Omit all pictures, then retype the data exactly as given.

*** Source data ***

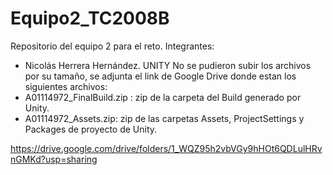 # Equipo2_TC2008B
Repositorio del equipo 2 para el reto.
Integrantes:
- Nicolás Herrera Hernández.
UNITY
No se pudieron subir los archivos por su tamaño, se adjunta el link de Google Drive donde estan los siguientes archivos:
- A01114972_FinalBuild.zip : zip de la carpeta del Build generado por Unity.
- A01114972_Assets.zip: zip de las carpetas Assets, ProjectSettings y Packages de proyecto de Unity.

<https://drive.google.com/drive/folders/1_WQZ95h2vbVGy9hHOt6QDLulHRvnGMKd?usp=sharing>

*** End of Source data ***

Finished task ->
 # Equipo2_TC2008B
Repositorio del equipo 2 para el reto.
Integrantes:
- Nicolás Herrera Hernández.
UNITY
No se pudieron subir los archivos por su tamaño, se adjunta el link de Google Drive donde estan los siguientes archivos:
- A01114972_FinalBuild.zip : zip de la carpeta del Build generado por Unity.
- A01114972_Assets.zip: zip de las carpetas Assets, ProjectSettings y Packages de proyecto de Unity.

<https://drive.google.com/drive/folders/1_WQZ95h2vbVGy9hHOt6QDLulHRvnGMKd?usp=sharing>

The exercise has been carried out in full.